Source texts of formatted documents
··········
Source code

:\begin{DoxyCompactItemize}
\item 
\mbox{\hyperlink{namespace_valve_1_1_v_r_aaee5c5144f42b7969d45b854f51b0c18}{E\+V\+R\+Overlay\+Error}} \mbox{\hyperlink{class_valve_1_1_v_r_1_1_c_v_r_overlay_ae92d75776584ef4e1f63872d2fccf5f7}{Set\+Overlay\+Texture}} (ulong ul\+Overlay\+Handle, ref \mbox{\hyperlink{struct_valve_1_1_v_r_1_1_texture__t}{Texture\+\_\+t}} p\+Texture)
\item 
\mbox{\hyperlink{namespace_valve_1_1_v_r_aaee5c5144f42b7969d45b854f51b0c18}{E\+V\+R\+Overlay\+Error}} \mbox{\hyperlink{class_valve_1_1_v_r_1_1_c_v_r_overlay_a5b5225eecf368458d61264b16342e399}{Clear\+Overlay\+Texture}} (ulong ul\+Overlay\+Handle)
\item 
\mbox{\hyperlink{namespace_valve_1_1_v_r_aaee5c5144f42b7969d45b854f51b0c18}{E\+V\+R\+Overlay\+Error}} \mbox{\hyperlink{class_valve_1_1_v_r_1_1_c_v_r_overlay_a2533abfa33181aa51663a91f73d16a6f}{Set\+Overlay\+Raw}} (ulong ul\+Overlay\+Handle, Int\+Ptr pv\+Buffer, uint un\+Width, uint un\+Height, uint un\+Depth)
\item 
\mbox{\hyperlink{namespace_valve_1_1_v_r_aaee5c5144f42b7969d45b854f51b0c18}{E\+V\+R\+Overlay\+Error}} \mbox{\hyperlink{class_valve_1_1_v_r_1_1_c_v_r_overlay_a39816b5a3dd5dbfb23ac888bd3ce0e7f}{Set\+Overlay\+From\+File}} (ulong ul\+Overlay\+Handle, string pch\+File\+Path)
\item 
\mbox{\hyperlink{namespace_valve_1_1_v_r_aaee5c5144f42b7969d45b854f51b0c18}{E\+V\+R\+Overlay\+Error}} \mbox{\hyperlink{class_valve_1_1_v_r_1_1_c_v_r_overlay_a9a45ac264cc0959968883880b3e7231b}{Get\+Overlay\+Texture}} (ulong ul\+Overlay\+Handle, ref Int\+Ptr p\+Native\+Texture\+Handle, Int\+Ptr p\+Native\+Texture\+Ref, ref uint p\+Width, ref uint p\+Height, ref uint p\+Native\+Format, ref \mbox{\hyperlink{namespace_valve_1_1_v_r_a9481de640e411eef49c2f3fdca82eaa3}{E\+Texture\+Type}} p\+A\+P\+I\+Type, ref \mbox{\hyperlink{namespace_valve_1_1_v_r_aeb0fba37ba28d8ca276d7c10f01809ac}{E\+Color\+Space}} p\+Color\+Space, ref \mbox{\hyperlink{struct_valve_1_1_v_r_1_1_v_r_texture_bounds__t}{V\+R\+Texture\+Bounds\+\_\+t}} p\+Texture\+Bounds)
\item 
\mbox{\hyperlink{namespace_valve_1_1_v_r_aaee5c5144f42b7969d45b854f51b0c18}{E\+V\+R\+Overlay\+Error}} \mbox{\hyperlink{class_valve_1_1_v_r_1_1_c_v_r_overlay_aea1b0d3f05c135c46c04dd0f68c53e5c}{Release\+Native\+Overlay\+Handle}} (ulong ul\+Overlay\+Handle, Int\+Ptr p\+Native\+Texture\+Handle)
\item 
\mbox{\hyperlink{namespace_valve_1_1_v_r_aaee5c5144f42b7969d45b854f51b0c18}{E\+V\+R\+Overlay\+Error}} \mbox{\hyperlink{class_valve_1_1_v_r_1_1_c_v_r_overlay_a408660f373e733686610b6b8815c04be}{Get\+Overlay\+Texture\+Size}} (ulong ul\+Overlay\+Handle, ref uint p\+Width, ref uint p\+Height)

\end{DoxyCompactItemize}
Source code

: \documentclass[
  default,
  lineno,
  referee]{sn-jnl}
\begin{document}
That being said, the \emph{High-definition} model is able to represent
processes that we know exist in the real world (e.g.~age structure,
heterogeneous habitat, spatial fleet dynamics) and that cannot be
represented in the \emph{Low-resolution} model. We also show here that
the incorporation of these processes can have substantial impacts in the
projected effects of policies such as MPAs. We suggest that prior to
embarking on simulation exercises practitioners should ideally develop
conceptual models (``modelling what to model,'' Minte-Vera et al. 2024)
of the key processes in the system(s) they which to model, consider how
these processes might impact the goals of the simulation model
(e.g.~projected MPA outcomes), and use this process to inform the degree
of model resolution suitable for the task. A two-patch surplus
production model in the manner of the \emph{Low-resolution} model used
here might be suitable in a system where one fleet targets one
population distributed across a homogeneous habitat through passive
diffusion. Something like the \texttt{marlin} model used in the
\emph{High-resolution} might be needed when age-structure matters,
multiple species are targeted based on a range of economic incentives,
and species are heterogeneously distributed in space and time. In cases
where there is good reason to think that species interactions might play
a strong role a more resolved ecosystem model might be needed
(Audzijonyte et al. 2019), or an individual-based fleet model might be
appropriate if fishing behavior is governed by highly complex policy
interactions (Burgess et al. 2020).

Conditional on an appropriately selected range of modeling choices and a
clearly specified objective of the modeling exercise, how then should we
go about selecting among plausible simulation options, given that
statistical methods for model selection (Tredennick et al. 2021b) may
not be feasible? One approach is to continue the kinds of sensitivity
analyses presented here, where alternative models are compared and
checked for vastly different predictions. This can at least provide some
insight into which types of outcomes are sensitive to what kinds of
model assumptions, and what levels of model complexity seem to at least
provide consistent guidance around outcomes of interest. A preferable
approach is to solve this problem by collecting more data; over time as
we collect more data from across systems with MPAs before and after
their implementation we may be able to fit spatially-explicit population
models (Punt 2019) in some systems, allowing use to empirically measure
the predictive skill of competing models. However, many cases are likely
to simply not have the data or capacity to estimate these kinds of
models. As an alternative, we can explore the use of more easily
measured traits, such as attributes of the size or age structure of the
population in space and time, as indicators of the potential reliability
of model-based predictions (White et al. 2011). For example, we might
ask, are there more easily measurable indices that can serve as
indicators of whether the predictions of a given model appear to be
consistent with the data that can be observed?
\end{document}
··········
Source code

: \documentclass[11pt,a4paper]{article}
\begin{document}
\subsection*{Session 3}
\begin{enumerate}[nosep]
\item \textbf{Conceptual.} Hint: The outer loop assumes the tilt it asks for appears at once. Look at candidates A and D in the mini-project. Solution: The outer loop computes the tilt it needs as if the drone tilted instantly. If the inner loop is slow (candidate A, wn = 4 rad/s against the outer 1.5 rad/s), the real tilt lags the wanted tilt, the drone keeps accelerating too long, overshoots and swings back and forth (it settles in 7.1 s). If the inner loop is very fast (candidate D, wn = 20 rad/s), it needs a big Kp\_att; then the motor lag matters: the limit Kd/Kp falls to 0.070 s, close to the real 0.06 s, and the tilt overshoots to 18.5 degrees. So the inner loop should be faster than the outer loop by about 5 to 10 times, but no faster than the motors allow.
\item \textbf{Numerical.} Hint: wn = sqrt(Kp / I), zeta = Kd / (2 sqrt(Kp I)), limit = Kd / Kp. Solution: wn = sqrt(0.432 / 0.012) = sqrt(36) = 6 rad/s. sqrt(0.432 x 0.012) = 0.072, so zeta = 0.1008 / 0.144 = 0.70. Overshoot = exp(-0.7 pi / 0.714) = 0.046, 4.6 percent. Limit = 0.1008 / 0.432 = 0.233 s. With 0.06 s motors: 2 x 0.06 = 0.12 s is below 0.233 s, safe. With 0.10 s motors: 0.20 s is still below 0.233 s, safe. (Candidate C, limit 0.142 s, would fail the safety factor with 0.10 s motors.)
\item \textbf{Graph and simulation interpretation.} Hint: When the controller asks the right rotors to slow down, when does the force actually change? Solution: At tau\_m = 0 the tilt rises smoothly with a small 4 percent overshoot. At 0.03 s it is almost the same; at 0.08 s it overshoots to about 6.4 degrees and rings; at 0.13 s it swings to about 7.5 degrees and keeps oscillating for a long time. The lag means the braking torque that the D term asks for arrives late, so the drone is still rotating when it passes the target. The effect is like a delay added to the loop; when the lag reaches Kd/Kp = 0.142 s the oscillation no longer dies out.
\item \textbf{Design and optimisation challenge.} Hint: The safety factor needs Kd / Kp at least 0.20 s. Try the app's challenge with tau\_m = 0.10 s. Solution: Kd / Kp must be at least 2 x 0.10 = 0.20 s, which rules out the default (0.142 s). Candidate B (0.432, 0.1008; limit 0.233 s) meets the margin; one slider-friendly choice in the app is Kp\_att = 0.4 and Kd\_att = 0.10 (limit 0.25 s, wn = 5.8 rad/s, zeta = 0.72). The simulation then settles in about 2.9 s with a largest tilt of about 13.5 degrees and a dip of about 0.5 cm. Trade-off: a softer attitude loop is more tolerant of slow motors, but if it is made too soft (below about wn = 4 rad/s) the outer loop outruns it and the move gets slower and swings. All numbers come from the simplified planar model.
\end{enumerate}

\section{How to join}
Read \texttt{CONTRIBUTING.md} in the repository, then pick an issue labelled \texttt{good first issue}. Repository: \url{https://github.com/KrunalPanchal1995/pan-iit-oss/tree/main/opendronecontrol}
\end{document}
··········
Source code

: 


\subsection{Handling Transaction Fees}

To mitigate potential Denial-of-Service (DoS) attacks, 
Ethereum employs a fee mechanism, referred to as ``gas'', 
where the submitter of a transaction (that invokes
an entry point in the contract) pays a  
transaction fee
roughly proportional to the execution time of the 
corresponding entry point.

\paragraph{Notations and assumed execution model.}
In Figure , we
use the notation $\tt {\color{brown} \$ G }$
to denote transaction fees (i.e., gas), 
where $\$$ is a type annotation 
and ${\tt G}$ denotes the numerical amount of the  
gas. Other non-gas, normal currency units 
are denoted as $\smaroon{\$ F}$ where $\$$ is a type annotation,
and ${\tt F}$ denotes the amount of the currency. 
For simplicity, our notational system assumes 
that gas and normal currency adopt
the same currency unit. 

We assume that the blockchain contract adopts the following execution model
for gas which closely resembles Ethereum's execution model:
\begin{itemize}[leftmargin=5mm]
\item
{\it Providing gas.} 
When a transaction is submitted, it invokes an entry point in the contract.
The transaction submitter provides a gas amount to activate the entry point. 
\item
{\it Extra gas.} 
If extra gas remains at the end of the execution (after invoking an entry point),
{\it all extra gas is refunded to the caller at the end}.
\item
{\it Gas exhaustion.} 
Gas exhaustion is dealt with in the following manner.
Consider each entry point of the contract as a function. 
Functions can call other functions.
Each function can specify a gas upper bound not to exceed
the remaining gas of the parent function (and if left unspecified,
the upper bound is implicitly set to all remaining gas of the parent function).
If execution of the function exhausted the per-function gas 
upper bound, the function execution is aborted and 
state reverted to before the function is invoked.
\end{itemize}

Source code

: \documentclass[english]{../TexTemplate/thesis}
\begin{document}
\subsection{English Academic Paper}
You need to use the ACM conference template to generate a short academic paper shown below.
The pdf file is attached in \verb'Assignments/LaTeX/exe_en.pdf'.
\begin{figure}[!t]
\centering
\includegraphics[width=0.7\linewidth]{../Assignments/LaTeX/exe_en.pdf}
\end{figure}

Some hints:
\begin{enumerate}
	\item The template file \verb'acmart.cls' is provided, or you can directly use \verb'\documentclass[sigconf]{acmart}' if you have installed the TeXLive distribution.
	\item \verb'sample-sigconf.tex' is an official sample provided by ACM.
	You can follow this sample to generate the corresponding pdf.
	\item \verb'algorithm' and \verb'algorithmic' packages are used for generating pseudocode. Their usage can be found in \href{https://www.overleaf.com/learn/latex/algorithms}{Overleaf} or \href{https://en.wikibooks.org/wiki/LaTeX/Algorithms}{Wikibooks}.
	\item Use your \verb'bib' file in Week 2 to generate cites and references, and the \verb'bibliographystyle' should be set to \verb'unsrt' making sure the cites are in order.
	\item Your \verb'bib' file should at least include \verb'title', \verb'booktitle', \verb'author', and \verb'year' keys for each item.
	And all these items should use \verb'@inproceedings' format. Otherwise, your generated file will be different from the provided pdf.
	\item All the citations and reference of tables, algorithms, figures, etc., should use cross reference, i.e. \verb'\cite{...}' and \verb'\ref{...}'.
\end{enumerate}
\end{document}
··········
__Required work__. Look above for every line with the word "outcomes" and copy it.

__Output of the task__.
(e.g.~projected MPA outcomes), and use this process to inform the degree
insight into which types of outcomes are sensitive to what kinds of
provide consistent guidance around outcomes of interest. A preferable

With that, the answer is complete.